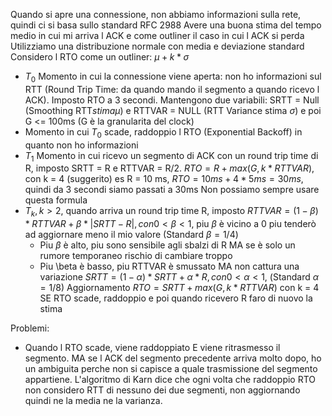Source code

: Quando si apre una connessione, non abbiamo informazioni sulla rete, quindi ci si basa sullo standard RFC 2988
Avere una buona stima del tempo medio in cui mi arriva l ACK e come outliner il caso in cui l ACK si perda
Utilizziamo una distribuzione normale con media e deviazione standard
Considero l RTO come un outliner: $\mu + k*\sigma$

- $T_0$ Momento in cui la connessione viene aperta: non ho informazioni sul RTT (Round Trip Time: da quando mando il segmento a quando ricevo l ACK). Imposto RTO a 3 secondi. Mantengono due variabili: SRTT = Null (Smoothing RTT$stima \mu$) e RTTVAR = NULL (RTT Variance stima $\sigma$) e poi G <= 100ms (G è la granularita del clock)
- Momento in cui $T_0$ scade, raddoppio l RTO (Exponential Backoff) in quanto non ho informazioni
- $T_1$ Momento in cui ricevo un segmento di ACK con un round trip time di R, imposto SRTT = R e RTTVAR = R/2. $RTO = R + max(G, k*RTTVAR)$, con k = 4 (suggerito)
es R = 10 ms, $RTO = 10ms + 4*5ms = 30ms$, quindi da 3 secondi siamo passati a 30ms
Non possiamo sempre usare questa formula 
- $T_k, k>2$, quando arriva un round trip time R, imposto $RTTVAR = (1-\beta)*RTTVAR + \beta*|SRTT-R|, con 0<\beta<1$, piu $\beta$ è vicino a 0 piu tenderò ad aggiornare meno il mio valore (Standard $\beta=1/4$)
	- Piu $\beta$ è alto, piu sono sensibile agli sbalzi di R MA se è solo un rumore temporaneo rischio di cambiare troppo
	- Piu \beta è basso, piu RTTVAR è smussato MA non cattura una variazione
  $SRTT = (1-\alpha)*SRTT + \alpha*R, con 0<\alpha<1$, (Standard $\alpha=1/8$)
  Aggiornamento $RTO = SRTT + max(G, k*RTTVAR)$ con k = 4
  SE RTO scade, raddoppio e poi quando ricevero R faro di nuovo la stima

Problemi:
- Quando l RTO scade, viene raddoppiato E viene ritrasmesso il segmento. MA se l ACK del segmento precedente arriva molto dopo, ho un ambiguita perche non si capisce a quale trasmissione del segmento appartiene. L'algoritmo di Karn dice che ogni volta che raddoppio RTO non considero RTT di nessuno dei due segmenti, non aggiornando quindi ne la media ne la varianza.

== == ==

* **AIM OF THE EXERCISE**:
When you reach an image, pass over it, and retype all other material exactly.

* **ANSWER BOX**:
Source code

: Quando si apre una connessione, non abbiamo informazioni sulla rete, quindi ci si basa sullo standard RFC 2988
Avere una buona stima del tempo medio in cui mi arriva l ACK e come outliner il caso in cui l ACK si perda
Utilizziamo una distribuzione normale con media e deviazione standard
Considero l RTO come un outliner: $\mu + k*\sigma$

- $T_0$ Momento in cui la connessione viene aperta: non ho informazioni sul RTT (Round Trip Time: da quando mando il segmento a quando ricevo l ACK). Imposto RTO a 3 secondi. Mantengono due variabili: SRTT = Null (Smoothing RTT$stima \mu$) e RTTVAR = NULL (RTT Variance stima $\sigma$) e poi G <= 100ms (G è la granularita del clock)
- Momento in cui $T_0$ scade, raddoppio l RTO (Exponential Backoff) in quanto non ho informazioni
- $T_1$ Momento in cui ricevo un segmento di ACK con un round trip time di R, imposto SRTT = R e RTTVAR = R/2. $RTO = R + max(G, k*RTTVAR)$, con k = 4 (suggerito)
es R = 10 ms, $RTO = 10ms + 4*5ms = 30ms$, quindi da 3 secondi siamo passati a 30ms
Non possiamo sempre usare questa formula 
- $T_k, k>2$, quando arriva un round trip time R, imposto $RTTVAR = (1-\beta)*RTTVAR + \beta*|SRTT-R|, con 0<\beta<1$, piu $\beta$ è vicino a 0 piu tenderò ad aggiornare meno il mio valore (Standard $\beta=1/4$)
	- Piu $\beta$ è alto, piu sono sensibile agli sbalzi di R MA se è solo un rumore temporaneo rischio di cambiare troppo
	- Piu \beta è basso, piu RTTVAR è smussato MA non cattura una variazione
  $SRTT = (1-\alpha)*SRTT + \alpha*R, con 0<\alpha<1$, (Standard $\alpha=1/8$)
  Aggiornamento $RTO = SRTT + max(G, k*RTTVAR)$ con k = 4
  SE RTO scade, raddoppio e poi quando ricevero R faro di nuovo la stima

Problemi:
- Quando l RTO scade, viene raddoppiato E viene ritrasmesso il segmento. MA se l ACK del segmento precedente arriva molto dopo, ho un ambiguita perche non si capisce a quale trasmissione del segmento appartiene. L'algoritmo di Karn dice che ogni volta che raddoppio RTO non considero RTT di nessuno dei due segmenti, non aggiornando quindi ne la media ne la varianza.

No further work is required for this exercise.